* AIM OF THE EXERCISE
Tally the lines below that contain "sizing" and reply with only the tally.

╭─ DATA PROVIDED

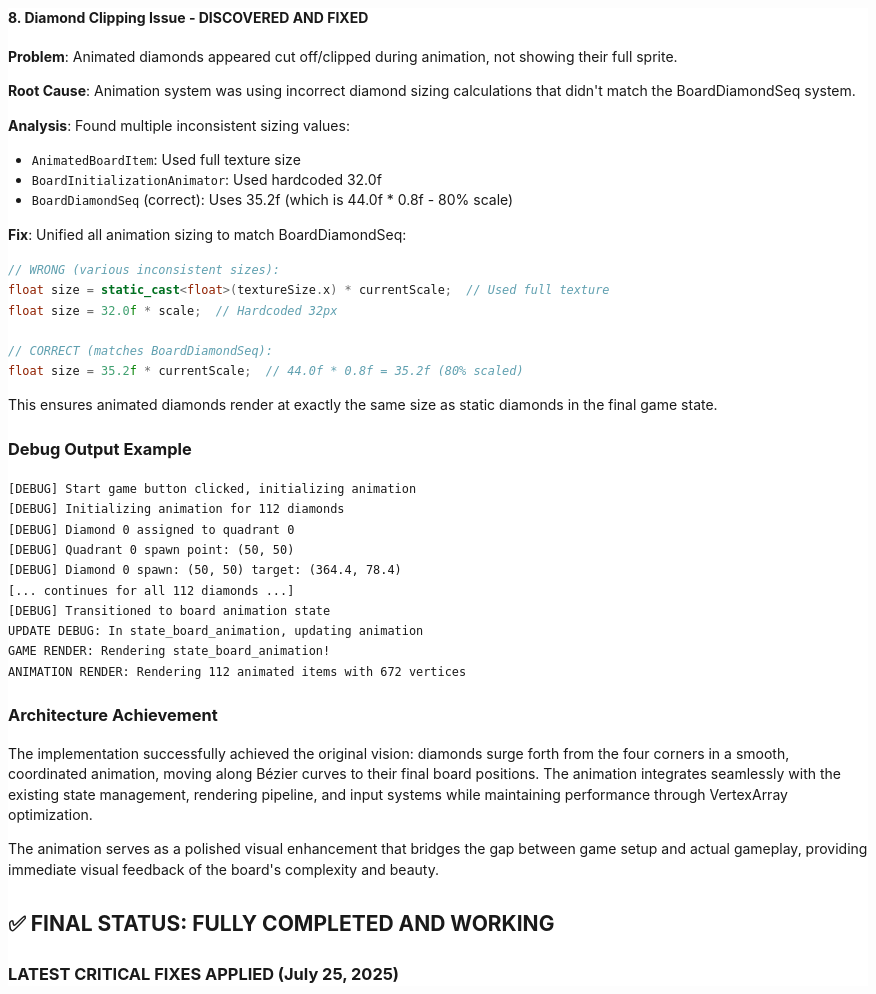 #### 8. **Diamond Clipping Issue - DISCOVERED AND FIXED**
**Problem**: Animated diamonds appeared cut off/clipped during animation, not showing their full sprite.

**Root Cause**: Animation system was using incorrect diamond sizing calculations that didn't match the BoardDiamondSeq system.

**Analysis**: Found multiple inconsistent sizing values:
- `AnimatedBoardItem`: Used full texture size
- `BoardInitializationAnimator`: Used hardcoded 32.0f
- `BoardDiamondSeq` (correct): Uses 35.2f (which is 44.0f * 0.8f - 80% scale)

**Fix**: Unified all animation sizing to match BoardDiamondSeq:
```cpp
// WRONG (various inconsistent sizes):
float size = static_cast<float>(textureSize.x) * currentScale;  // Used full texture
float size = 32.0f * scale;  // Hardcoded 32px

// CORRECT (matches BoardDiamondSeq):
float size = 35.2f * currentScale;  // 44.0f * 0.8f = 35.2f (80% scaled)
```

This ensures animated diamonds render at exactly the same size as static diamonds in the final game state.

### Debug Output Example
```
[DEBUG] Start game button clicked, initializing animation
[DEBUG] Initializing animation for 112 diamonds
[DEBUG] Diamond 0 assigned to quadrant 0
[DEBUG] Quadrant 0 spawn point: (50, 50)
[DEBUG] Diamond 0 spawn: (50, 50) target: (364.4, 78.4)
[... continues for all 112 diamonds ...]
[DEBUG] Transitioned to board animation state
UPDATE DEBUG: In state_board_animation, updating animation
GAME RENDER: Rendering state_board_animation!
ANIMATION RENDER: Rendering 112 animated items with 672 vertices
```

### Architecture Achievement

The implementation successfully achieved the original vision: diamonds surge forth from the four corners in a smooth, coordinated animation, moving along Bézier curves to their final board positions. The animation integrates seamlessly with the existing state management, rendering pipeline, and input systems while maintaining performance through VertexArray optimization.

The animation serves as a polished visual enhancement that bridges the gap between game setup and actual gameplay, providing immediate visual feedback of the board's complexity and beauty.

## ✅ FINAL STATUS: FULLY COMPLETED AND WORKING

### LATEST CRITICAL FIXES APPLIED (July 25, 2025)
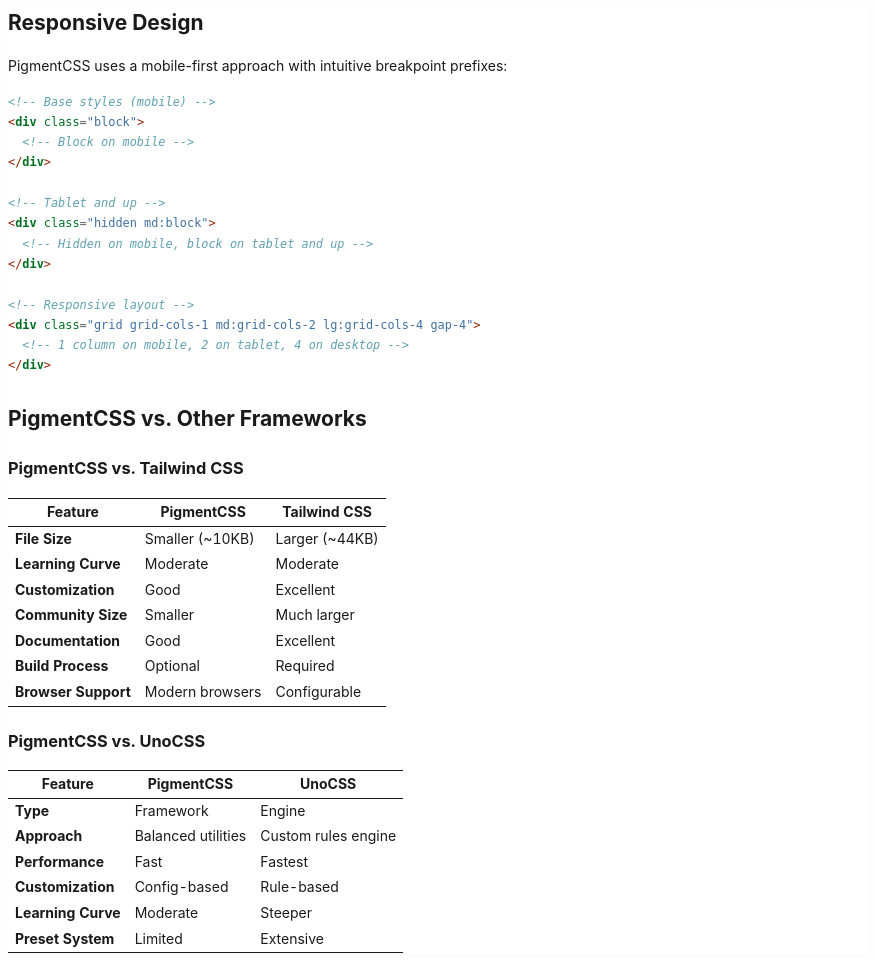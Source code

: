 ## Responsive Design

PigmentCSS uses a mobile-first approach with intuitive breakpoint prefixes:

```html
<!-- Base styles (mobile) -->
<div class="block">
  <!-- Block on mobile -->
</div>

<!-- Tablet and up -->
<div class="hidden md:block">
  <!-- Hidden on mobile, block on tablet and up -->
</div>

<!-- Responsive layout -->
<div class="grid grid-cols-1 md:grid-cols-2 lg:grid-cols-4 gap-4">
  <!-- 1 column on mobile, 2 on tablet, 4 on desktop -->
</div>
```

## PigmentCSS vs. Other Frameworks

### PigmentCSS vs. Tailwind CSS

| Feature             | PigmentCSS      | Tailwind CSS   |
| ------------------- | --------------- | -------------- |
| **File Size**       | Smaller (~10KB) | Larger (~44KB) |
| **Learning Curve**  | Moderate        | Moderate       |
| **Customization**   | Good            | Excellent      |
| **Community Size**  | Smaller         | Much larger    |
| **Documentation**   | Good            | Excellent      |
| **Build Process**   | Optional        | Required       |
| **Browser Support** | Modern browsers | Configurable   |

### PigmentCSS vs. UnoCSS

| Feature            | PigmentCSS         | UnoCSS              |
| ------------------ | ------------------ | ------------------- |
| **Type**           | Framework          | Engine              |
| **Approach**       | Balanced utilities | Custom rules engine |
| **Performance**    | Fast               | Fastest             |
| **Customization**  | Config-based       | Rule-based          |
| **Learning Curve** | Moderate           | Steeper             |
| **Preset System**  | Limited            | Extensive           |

╰─
╭─ DATA PROVIDED

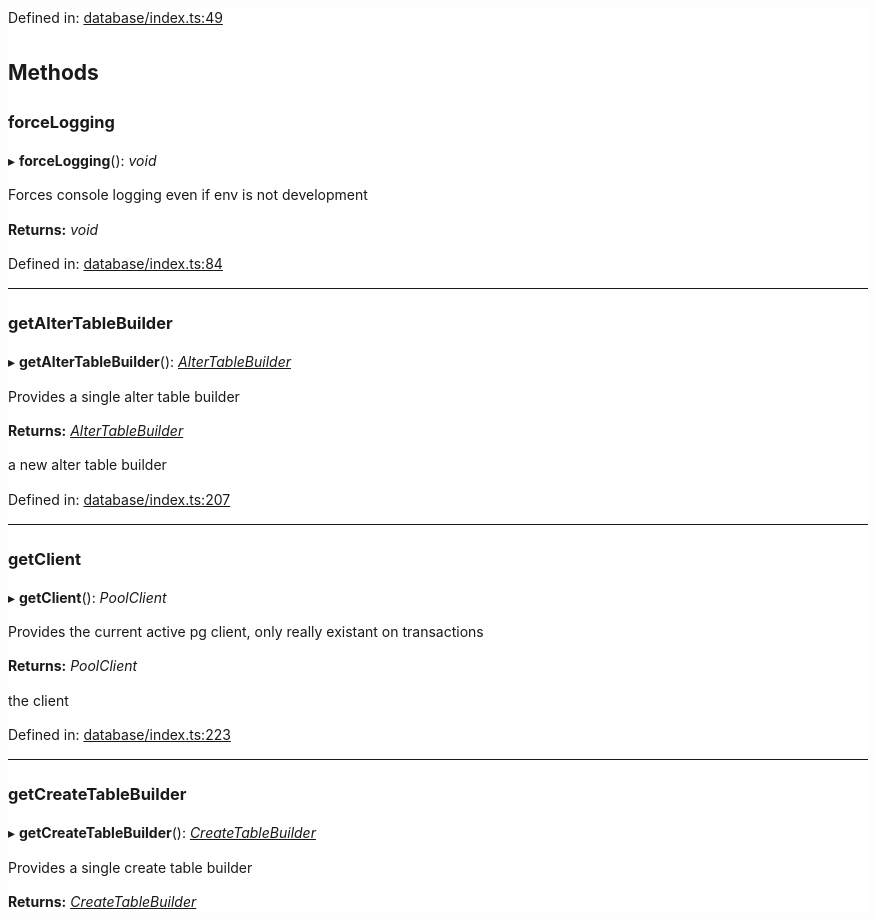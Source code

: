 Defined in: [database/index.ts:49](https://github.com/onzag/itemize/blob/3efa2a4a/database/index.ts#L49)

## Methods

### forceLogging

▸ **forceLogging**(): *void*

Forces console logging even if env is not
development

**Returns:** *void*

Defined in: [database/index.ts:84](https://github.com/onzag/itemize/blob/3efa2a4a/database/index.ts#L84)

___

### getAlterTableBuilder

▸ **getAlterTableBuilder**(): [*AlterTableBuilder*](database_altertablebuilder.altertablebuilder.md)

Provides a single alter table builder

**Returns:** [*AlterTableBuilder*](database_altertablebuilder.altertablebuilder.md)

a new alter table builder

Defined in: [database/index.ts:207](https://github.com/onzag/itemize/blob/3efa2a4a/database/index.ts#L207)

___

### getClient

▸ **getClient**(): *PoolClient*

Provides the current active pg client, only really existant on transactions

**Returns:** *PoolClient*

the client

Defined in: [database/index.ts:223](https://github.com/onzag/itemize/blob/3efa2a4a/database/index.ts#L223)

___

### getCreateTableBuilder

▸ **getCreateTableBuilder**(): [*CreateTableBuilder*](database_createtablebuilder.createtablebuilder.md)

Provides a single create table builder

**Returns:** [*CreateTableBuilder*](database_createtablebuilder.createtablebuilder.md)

╰─

* WRITTEN ANSWER
3